[Plain-text document sources]
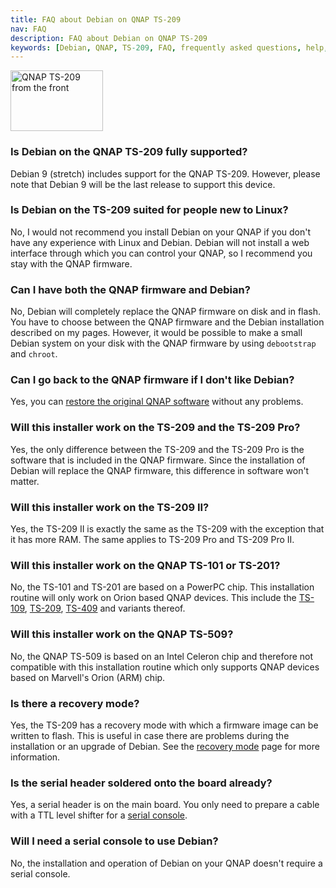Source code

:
 ```yaml
---
title: FAQ about Debian on QNAP TS-209
nav: FAQ
description: FAQ about Debian on QNAP TS-209
keywords: [Debian, QNAP, TS-209, FAQ, frequently asked questions, help, troubleshooting]
---
```


<div class="right">
<img src = "../images/r_ts209_front.jpg" class="border" alt="QNAP TS-209 from the front" width="148" height="97" />
</div>

<h3>Is Debian on the QNAP TS-209 fully supported?</h3>

Debian 9 (stretch) includes support for the QNAP TS-209.  However, please
note that Debian 9 will be the last release to support this device.

<h3>Is Debian on the TS-209 suited for people new to Linux?</h3>

No, I would not recommend you install Debian on your QNAP if you don't have
any experience with Linux and Debian.  Debian will not install a web
interface through which you can control your QNAP, so I recommend you stay
with the QNAP firmware.

<h3>Can I have both the QNAP firmware and Debian?</h3>

No, Debian will completely replace the QNAP firmware on disk and in flash.
You have to choose between the QNAP firmware and the Debian installation
described on my pages.  However, it would be possible to make a small
Debian system on your disk with the QNAP firmware by using `debootstrap`
and `chroot`.

<h3>Can I go back to the QNAP firmware if I don't like Debian?</h3>

Yes, you can <a href = "../deinstall/">restore the original QNAP
software</a> without any problems.

<h3>Will this installer work on the TS-209 and the TS-209 Pro?</h3>

Yes, the only difference between the TS-209 and the TS-209 Pro is the
software that is included in the QNAP firmware.  Since the installation of
Debian will replace the QNAP firmware, this difference in software won't
matter.

<h3>Will this installer work on the TS-209 II?</h3>

Yes, the TS-209 II is exactly the same as the TS-209 with the exception
that it has more RAM.  The same applies to TS-209 Pro and TS-209 Pro II.

<h3>Will this installer work on the QNAP TS-101 or TS-201?</h3>

No, the TS-101 and TS-201 are based on a PowerPC chip.  This installation
routine will only work on Orion based QNAP devices.  This include the <a
href = "../../ts-109/">TS-109</a>, <a href = "../../ts-209/">TS-209</a>, <a
href = "../../ts-409/">TS-409</a> and variants thereof.

<h3>Will this installer work on the QNAP TS-509?</h3>

No, the QNAP TS-509 is based on an Intel Celeron chip and therefore not
compatible with this installation routine which only supports QNAP devices
based on Marvell's Orion (ARM) chip.

<h3>Is there a recovery mode?</h3>

Yes, the TS-209 has a recovery mode with which a firmware image can be
written to flash.  This is useful in case there are problems during the
installation or an upgrade of Debian.  See the <a href =
"../recovery/">recovery mode</a> page for more information.

<h3>Is the serial header soldered onto the board already?</h3>

Yes, a serial header is on the main board.  You only need to prepare a
cable with a TTL level shifter for a <a href = "../serial/">serial
console</a>.

<h3>Will I need a serial console to use Debian?</h3>

No, the installation and operation of Debian on your QNAP doesn't require a
serial console.

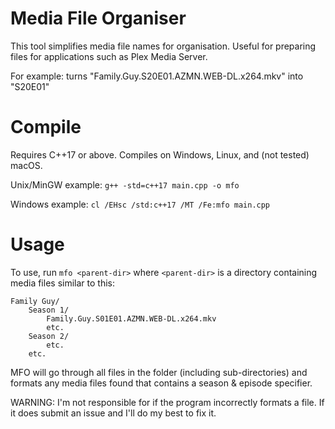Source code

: # Media File Organiser

This tool simplifies media file names for organisation. Useful for preparing files for applications such as Plex Media Server.

For example: turns "Family.Guy.S20E01.AZMN.WEB-DL.x264.mkv" into "S20E01"

# Compile

Requires C++17 or above. Compiles on Windows, Linux, and (not tested) macOS.

Unix/MinGW example: ```g++ -std=c++17 main.cpp -o mfo```

Windows example: ```cl /EHsc /std:c++17 /MT /Fe:mfo main.cpp```

# Usage

To use, run `mfo <parent-dir>` where `<parent-dir>` is a directory containing media files similar to this:

```
Family Guy/
    Season 1/
        Family.Guy.S01E01.AZMN.WEB-DL.x264.mkv
        etc.
    Season 2/
        etc.
    etc.
```

MFO will go through all files in the folder (including sub-directories) and formats any media files found that contains a season & episode specifier.

WARNING: I'm not responsible for if the program incorrectly formats a file. If it does submit an issue and I'll do my best to fix it.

#### Your instructions:
Copy every line from the data that includes the string "mode".

#### Result below:
<h3>Is there a recovery mode?</h3>
Yes, the TS-209 has a recovery mode with which a firmware image can be
"../recovery/">recovery mode</a> page for more information.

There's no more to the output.